YouTube-filmpjes laten zien dat Richard de Hoop een entertainer pur sang is. Zijn presentaties noemt hij dan ook ‘shows’. De Hoop rolde na zijn militaire dienstplicht al snel in de sales. ‘Mijn vrouw wees me erop dat ik een nogal makkelijke prater was, en dat ik dus geknipt was voor een baan als verkoper.’ Hij verkocht een paar jaar kopieermachines, maar begon daarna voor zichzelf, als verkooptrainer. De Hoop kwam in aanraking met het teamrollenmodel van de Britse psycholoog Meredith Belbin. ‘Dat gebruikte ik om verkoopteams effectiever te laten samenwerken. Een inspirerend model dat uitgaat van acht uiteenlopende teamrollen die bepaald worden door het karakter van de teamleden. Alleen zijn de namen die Belbin gebruikte niet erg inspirerend. Mensen hebben bij hem rollen als Groepswerker, Brononderzoeker of Plant. Tja, wie wil er nou een plant zijn? Ik wilde die termen toegankelijker maken.’

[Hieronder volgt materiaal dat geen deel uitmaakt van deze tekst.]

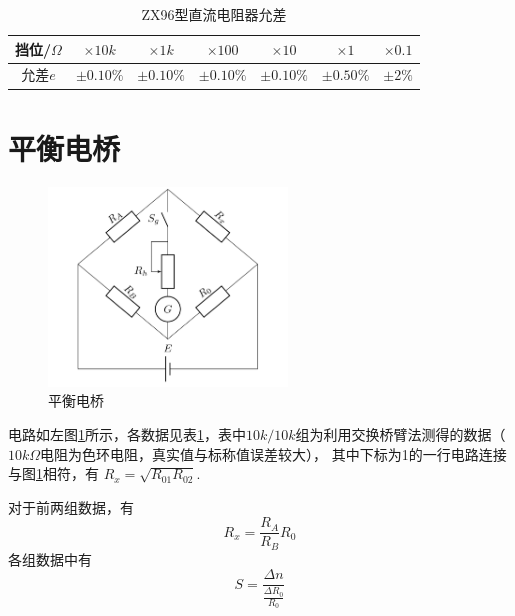 \documentclass[12pt, a4paper]{ctexart}
\begin{document}
\begin{table}[hbtp]
    \centering
    \begin{tabular}{ccccccc}
    \toprule
    挡位/$\Omega$ & $\times 10k$ & $\times 1k$ & $\times 100$ & $\times 10$ & $\times 1$ & $\times 0.1$ \\
    \midrule
    允差$e$   & $\pm 0.10\%$ & $\pm 0.10\%$ & $\pm 0.10\%$ & $\pm 0.10\%$ & $\pm 0.50\%$ & $\pm 2\%$ \\
    \bottomrule
    \end{tabular}
    \caption{ZX96型直流电阻器允差}
    \label{t2}
\end{table}

\clearpage

\section{平衡电桥}

\begin{figure}
    \includegraphics[width=2.5in]{figure/circuit_balenced.png}
    \caption{平衡电桥}
    \label{fig1}
\end{figure}

电路如左图\ref{fig1}所示，各数据见表\ref{t2}，表中$10k/10k$组为利用交换桥臂法测得的数据（$10k\Omega$电阻为色环电阻，真实值与标称值误差较大），
其中下标为1的一行电路连接与图\ref{fig1}相符，有
$R_x = \sqrt{R_{01} R_{02}}$.

对于前两组数据，有
\begin{equation*}
    R_x = \frac{R_A}{R_B} R_0
\end{equation*}
各组数据中有
\begin{equation*}
    S = \frac{\Delta n }{\frac{\Delta R_0}{R_0}}
\end{equation*}
\end{document}
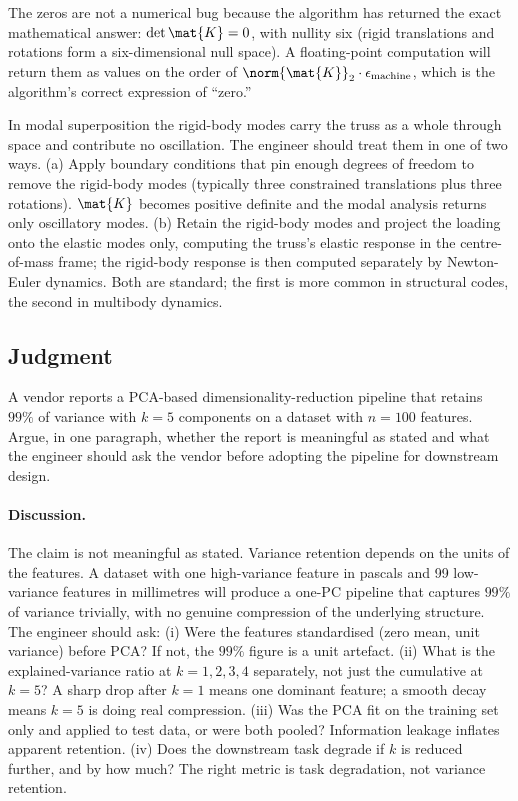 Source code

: The zeros are not a numerical bug because the algorithm has
returned the exact mathematical answer: $\det \mat{K} = 0$, with
nullity six (rigid translations and rotations form a
six-dimensional null space). A floating-point computation will
return them as values on the order of $\norm{\mat{K}}_{2} \cdot
\epsilon_{\text{machine}}$, which is the algorithm's correct
expression of ``zero.''

In modal superposition the rigid-body modes carry the truss as a
whole through space and contribute no oscillation. The engineer
should treat them in one of two ways. (a) Apply boundary conditions
that pin enough degrees of freedom to remove the rigid-body modes
(typically three constrained translations plus three rotations).
$\mat{K}$ becomes positive definite and the modal analysis returns
only oscillatory modes. (b) Retain the rigid-body modes and project
the loading onto the elastic modes only, computing the truss's
elastic response in the centre-of-mass frame; the rigid-body
response is then computed separately by Newton-Euler dynamics. Both
are standard; the first is more common in structural codes, the
second in multibody dynamics.

\subsection*{Judgment}

\begin{exercise}
A vendor reports a PCA-based dimensionality-reduction pipeline that
retains $99\%$ of variance with $k = 5$ components on a dataset
with $n = 100$ features. Argue, in one paragraph, whether the
report is meaningful as stated and what the engineer should ask
the vendor before adopting the pipeline for downstream design.
\end{exercise}

\paragraph{Discussion.}
The claim is not meaningful as stated. Variance retention depends
on the units of the features. A dataset with one
high-variance feature in pascals and 99 low-variance features in
millimetres will produce a one-PC pipeline that captures $99\%$ of
variance trivially, with no genuine compression of the underlying
structure. The engineer should ask: (i) Were the features
standardised (zero mean, unit variance) before PCA? If not, the
$99\%$ figure is a unit artefact. (ii) What is the explained-variance
ratio at $k = 1, 2, 3, 4$ separately, not just the cumulative at
$k = 5$? A sharp drop after $k = 1$ means one dominant feature;
a smooth decay means $k = 5$ is doing real compression. (iii) Was the
PCA fit on the training set only and applied to test data, or were
both pooled? Information leakage inflates apparent retention. (iv) Does
the downstream task degrade if $k$ is reduced further, and by how
much? The right metric is task degradation, not variance retention.

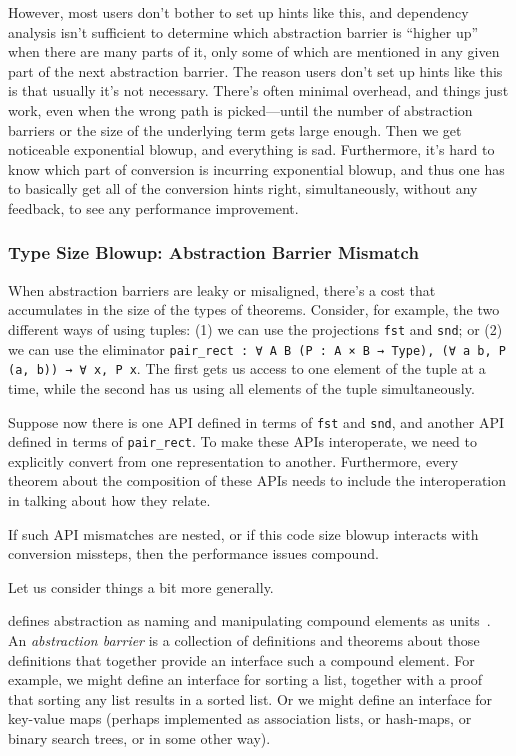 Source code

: However, most users don't bother to set up hints like this, and dependency analysis isn't sufficient to determine which abstraction barrier is ``higher up'' when there are many parts of it, only some of which are mentioned in any given part of the next abstraction barrier.
The reason users don't set up hints like this is that usually it's not necessary.
There's often minimal overhead, and things just work, even when the wrong path is picked---until the number of abstraction barriers or the size of the underlying term gets large enough.
Then we get noticeable exponential blowup, and everything is sad.
Furthermore, it's hard to know which part of conversion is incurring exponential blowup, and thus one has to basically get all of the conversion hints right, simultaneously, without any feedback, to see any performance improvement.



\subsubsection{Type Size Blowup: Abstraction Barrier Mismatch} \label{sec:abstraction-barriers:mismatch}
When abstraction barriers are leaky or misaligned, there's a cost that accumulates in the size of the types of theorems.
Consider, for example, the two different ways of using tuples:
(1) we can use the projections \texttt{fst} and \texttt{snd}; or
(2) we can use the eliminator \texttt{pair_rect : ∀ A B (P : A × B → Type), (∀ a b, P (a, b)) → ∀ x, P x}.
The first gets us access to one element of the tuple at a time, while the second has us using all elements of the tuple simultaneously.

Suppose now there is one API defined in terms of \texttt{fst} and \texttt{snd}, and another API defined in terms of \texttt{pair_rect}.
To make these APIs interoperate, we need to explicitly convert from one representation to another.
Furthermore, every theorem about the composition of these APIs needs to include the interoperation in talking about how they relate.

If such API mismatches are nested, or if this code size blowup interacts with conversion missteps, then the performance issues compound.



Let us consider things a bit more generally.

 defines abstraction as naming and manipulating compound elements as units~\cite[p.~6]{Structure1996Sussman}.
An \emph{abstraction barrier} is a collection of definitions and theorems about those definitions that together provide an interface such a compound element.
For example, we might define an interface for sorting a list, together with a proof that sorting any list results in a sorted list.
Or we might define an interface for key-value maps (perhaps implemented as association lists, or hash-maps, or binary search trees, or in some other way).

Te veel nadruk op functionele rol
De Hoop zat op een avond in de kroeg met een vriend te filosoferen over samenwerken en muziek als metafoor. ‘Zo kwamen we op ons idee: als een perfect team samenspeelt als een toporkest, kunnen we de acht teamrollen van Belbin met de instrumenten uit een orkest vergelijken. De manager of teamleider moet zorgen dat zijn teamleden naar elkaar luisteren, dat ze hun instrumenten onderling goed op elkaar afstemmen en dat ze vervolgens harmonieus samenwerken. Want alleen dan krijg je goede muziek.’ Geen herrie, maar harmonie. Hetzelfde geldt voor teams, zegt De Hoop. ‘Vaak maakt men bij het samenstellen van teams de fout alleen naar functionele rollen te kijken. Plus kennis en beschikbaarheid. Maar je moet vooral letten op de rol die iedere medewerker in het team kan spelen. De een fungeert als aanjager, de ander zorgt voor de harmonie, een derde voor de creatieve invallen, weer een ander controleert het proces. Dat gebeurt los van ieders functie. Al die teamrollen heb je nodig, zoals in een orkest ieder instrument zijn eigen rol vervult. Dat zorgt voor balans en daarmee voor optimale teamprestaties.’
Inspirerend maar slordig
De eerste stap die managers volgens De Hoop moeten zetten, is achterhalen welke eigenschappen en ambities hun (mogelijke) teamleden hebben. Hij bedacht daartoe een ‘orkestspel’, bestaande uit een lijst met 48 vragen. De antwoorden maken duidelijk welk ‘instrument’ je bent (een hoofdinstrument plus een of twee bij-instrumenten waar je iets minder sterk op scoort), en daarmee welke teamrol je van nature het beste ligt. De ‘trom’ is een tempomaker, actief, erg gemotiveerd, maar ook ongeduldig en drammerig (De Hoop geeft van ieder instrument de sterke en zwakke punten). De ‘bas’ is praktisch ingesteld, een noeste en gedisciplineerde werker, maar weinig flexibel. De ‘piano’ is veelzijdig resultaatgericht en diplomatiek, maar niet origineel. En zo gaat De Hoop door, met de ‘creatieve gitaar’, de ‘bedachtzame harp’, de ‘behulpzame viool’ en de ‘planmatige hoorn’. Hoe ziet De Hoop zichzelf? ‘Vooral als een "trompet". Dat is iemand die inspireert, een ontdekker is en anderen met zijn optimistische kijk weet mee te slepen. Maar een trompet is ook slordig en te snel óverenthousiast.’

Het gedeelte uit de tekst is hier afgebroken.